Hi everyone, my name is stuart, i live in NB Canada, im two years out of high school now, and ive been doing A/V/L tech since grade 7. I love sound systems, and next year im going to audio engenering school, my dream is to one day do concert mixing. and own my own studio too. but im also a big fan of lights. so thats a little about me, and i hope i can help out and lean new stuff on here

Have a good one

*STU*


----------



## yvfd82t (Mar 3, 2005)

Welcome to Control Booth (the best techie forum).


----------



## avkid (Mar 3, 2005)

Welcome to Controlbooth, post frequently and have fun.
-The OFFICIAL Welcome Wagon (part 1)


----------



## Peter (Mar 4, 2005)

Hey Stuart! Do you go by stu? I have another friend who's name is Stuart and we all call him stu. Sounds like you have big plans! I hope you are able to learn alot from this site, as I know we will be able to learn alot from you too. 

Welcome to Controlbooth.com (the best techie forum!) [can i steal that line yvdfd82t?
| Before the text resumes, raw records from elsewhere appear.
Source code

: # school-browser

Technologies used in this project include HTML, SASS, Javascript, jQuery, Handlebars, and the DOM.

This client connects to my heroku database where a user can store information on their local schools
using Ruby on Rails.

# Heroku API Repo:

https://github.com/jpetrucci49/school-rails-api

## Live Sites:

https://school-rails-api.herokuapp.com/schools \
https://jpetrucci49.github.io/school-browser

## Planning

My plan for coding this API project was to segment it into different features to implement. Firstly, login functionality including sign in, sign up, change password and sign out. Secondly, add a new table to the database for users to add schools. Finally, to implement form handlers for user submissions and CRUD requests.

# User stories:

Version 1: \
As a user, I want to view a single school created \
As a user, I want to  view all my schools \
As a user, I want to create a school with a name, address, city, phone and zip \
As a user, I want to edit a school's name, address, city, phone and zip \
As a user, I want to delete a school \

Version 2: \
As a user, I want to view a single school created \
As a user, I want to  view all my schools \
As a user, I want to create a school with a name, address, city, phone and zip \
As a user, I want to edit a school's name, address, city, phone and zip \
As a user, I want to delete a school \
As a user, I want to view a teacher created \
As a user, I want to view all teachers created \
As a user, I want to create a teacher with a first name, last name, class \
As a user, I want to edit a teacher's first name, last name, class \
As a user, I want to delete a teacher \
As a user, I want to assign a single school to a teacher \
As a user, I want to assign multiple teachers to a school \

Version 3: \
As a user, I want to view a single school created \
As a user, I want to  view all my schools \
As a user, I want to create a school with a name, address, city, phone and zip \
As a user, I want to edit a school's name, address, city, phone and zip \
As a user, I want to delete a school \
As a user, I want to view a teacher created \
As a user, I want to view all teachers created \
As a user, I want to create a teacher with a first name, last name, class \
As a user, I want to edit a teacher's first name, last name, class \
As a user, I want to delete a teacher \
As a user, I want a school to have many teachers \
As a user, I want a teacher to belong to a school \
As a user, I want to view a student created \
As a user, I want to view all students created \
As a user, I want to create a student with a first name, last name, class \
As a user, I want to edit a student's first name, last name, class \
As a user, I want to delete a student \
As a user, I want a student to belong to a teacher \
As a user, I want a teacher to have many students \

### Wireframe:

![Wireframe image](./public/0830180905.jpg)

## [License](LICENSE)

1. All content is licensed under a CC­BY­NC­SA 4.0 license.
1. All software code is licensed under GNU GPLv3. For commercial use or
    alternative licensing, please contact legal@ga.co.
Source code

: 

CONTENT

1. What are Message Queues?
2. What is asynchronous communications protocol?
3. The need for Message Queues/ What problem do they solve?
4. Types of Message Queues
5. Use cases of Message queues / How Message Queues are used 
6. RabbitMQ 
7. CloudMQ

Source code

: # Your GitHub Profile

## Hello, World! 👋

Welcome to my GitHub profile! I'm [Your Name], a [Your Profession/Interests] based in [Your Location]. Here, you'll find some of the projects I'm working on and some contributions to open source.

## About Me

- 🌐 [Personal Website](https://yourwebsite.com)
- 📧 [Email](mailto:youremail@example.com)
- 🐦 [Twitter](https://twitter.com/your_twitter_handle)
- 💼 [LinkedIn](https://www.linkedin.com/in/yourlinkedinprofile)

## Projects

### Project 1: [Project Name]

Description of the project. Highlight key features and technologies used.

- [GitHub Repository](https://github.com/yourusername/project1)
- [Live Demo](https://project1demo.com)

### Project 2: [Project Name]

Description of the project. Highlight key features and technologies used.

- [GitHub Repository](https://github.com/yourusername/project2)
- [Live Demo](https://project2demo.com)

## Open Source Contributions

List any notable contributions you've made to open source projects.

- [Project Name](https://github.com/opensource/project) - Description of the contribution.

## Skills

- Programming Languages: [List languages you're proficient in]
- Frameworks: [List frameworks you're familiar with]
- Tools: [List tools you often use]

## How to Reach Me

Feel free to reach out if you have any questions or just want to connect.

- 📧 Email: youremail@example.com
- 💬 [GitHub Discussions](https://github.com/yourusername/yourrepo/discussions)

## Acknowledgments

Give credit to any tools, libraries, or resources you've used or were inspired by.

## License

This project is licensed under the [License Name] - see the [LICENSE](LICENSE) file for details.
I like it  ]
--The Official Welcome Wagon (part 2)


----------



## stuart (Mar 4, 2005)

Yea i go by stu, stuart, whatever, i like them all , stu sounds a little better i think. Thanks for the welcome. I think this will be the first fourm that im a member of and actualy come on a regularly. I was on here for like 3 hours yesterday 

PS: Sorry about the double post thing, i tried to deleate one of them, last night but i guess it didint work

Another quick question, whats with the little headphone things on the side of my posts, i asume that thayre some sort of rateing system???


----------



## Peter (Mar 4, 2005)

Hey, dont worry about the double post, we all learn. 

This is a great forum to become a serious member of! 

The headphones are an indicator of the number of posts you have made (the title under your name will change too the more posts you make) This is not to encourage you to make lots of random pointless post, often somone who doesnt make many posts can instead have a few but of very high quality.

Welcome once again!


----------